А Гера Муравьёв, симпатичный мужик среднерусского типа, никак, судя по конфигурации русой бороды, не западнического, директор издательства «Пушкинский сад», виртуальным образом обретающегося на редакционной территории журнала «Планета», зачем-то пообещал Лисунову издать книгу его стихотворений. Возможно, он задобрился бутылкой убойного украинского «Первака», который был за полчаса до беседы дружески ему вручён и который, по лисуновской практике, неизменно приводил «дорогих россиян» в возвышенно-возбу

ждённое состояние. Муравьёвский друг Курин, завотделом поэзии того же журнала, лауреат литературной премии (а как же!) «Северные Полмира» (название которой было очевидно порождено строкой Бродского «…с высоты ледника я озирал полмира», и под оный тезис один из апологетов подвёл несокрушимую доктрину), откушамши украинской горилки, доверительно проговорился: «Мы стихи “украинцев” не сможем напечатать: под них, то бишь вас, места никак не сыщем. У нас, понимаете ли, своих та-а-акая очередь стоит!.. У меня ж тут столько местных классиков на учёте! – как говорится, Винни-Пух и все-все-все…»

В большой перерыв Лисунов, с непривычки изнемогавший от изобилия околобродских многоглаголаний, выбежал в Летний сад, который находился совсем рядом, в трёх кварталах. Посеревшие от времени, некогда белые, молчаливые статуи уютно располагались меж зеленью. Съёмочная видеогруппа записывала с кем-то беседу, из которой Лисунову услышалась только одна фраза. Разумеется, – «…и в Летний сад гулять водил». В одной из зелёных кустовых ниш Лисунов наткнулся на Мидаса, страдальчески, с вывернутым ртом глядевшего в небеса – похоже, возопившего уже не только оттого, что в золото превращались предметы, к коим он прикасался, но и потому, что все произносимые им слова становились драгметаллом.

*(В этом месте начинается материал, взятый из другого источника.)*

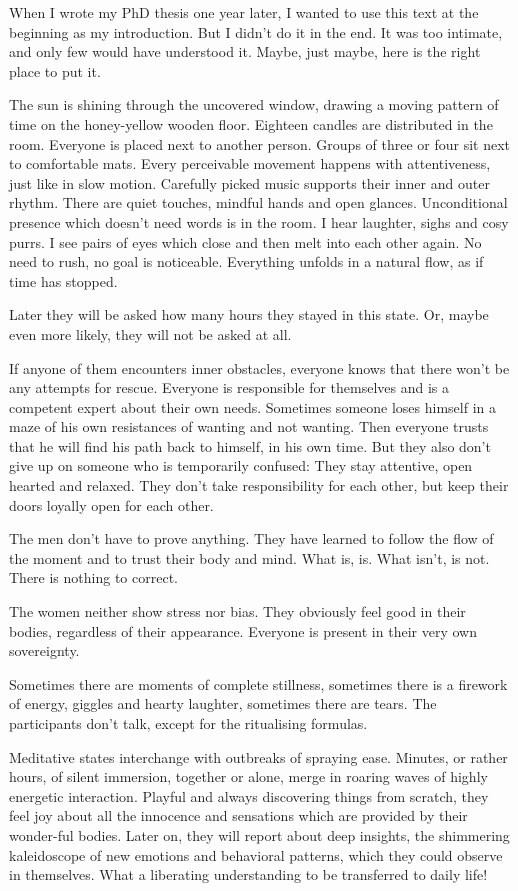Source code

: When I wrote my PhD thesis one year later, I wanted to use this text at the beginning as my introduction. But I didn’t do it in the end. It was too intimate, and only few would have understood it. Maybe, just maybe, here is the right place to put it.

The sun is shining through the uncovered window, drawing a moving pattern of time on the honey-yellow wooden floor. Eighteen candles are distributed in the room. Everyone is placed next to another person. Groups of three or four sit next to comfortable mats. Every perceivable movement happens with attentiveness, just like in slow motion. Carefully picked music supports their inner and outer rhythm. There are quiet touches, mindful hands and open glances. Unconditional presence which doesn't need words is in the room. I hear laughter, sighs and cosy purrs. I see pairs of eyes which close and then melt into each other again. No need to rush, no goal is noticeable. Everything unfolds in a natural flow, as if time has stopped.

Later they will be asked how many hours they stayed in this state. Or, maybe even more likely, they will not be asked at all.

If anyone of them encounters inner obstacles, everyone knows that there won't be any attempts for rescue. Everyone is responsible for themselves and is a competent expert about their own needs.
Sometimes someone loses himself in a maze of his own resistances of wanting and not wanting. Then everyone trusts that he will find his path back to himself, in his own time. But they also don't give up on someone who is temporarily confused: They stay attentive, open hearted and relaxed. They don't take responsibility for each other, but keep their doors loyally open for each other.

The men don't have to prove anything. They have learned to follow the flow of the moment and to trust their body and mind. What is, is. What isn't, is not. There is nothing to correct.

The women neither show stress nor bias. They obviously feel good in their bodies, regardless of their appearance. Everyone is present in their very own sovereignty.

Sometimes there are moments of complete stillness, sometimes there is a firework of energy, giggles and hearty laughter, sometimes there are tears. The participants don't talk, except for the ritualising formulas.

Meditative states interchange with outbreaks of spraying ease. Minutes, or rather hours, of silent immersion, together or alone, merge in roaring waves of highly energetic interaction. Playful and always discovering things from scratch, they feel joy about all the innocence and sensations which are provided by their wonder-ful bodies. Later on, they will report about deep insights, the shimmering kaleidoscope of new emotions and behavioral patterns, which they could observe in themselves. What a liberating understanding to be transferred to daily life!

Разменной, что ли, монетой. Фигура мифического царя вполне наглядно являла собой аллегорию юбилейной конференции – во всяческих аспектах.

Лисуновская читка, проходившая в зале редакции журнала «Планета», сопровождалась мрачноватой тишиной, хотя ария путивльского гостя началась с краткого размышления о «шведском синдроме» – когда заложники начинают чувствовать дружественную общность с захватившими их террористами. В виду имелись слушатели и докладчики. Аудитория рассмеялась, оживилась и на этой инерции проглотила стишок Лисунова «На годовщину смерти И.Б.», который он не мог не прочитать хотя бы потому, что это было единственное поэтическое приношение, здесь прозвучавшее.

Лисунов начал доклад весьма громко, и, имея некоторую практику публичных выступлений, быстро почувствовал, насколько «трудно плыть в концентрированной серной кислоте».

Он подобрался к самым, быть может, значительным своим словам в суждении о Бродском, – где, как ему казалось, и был искомый экзистенциальный выход.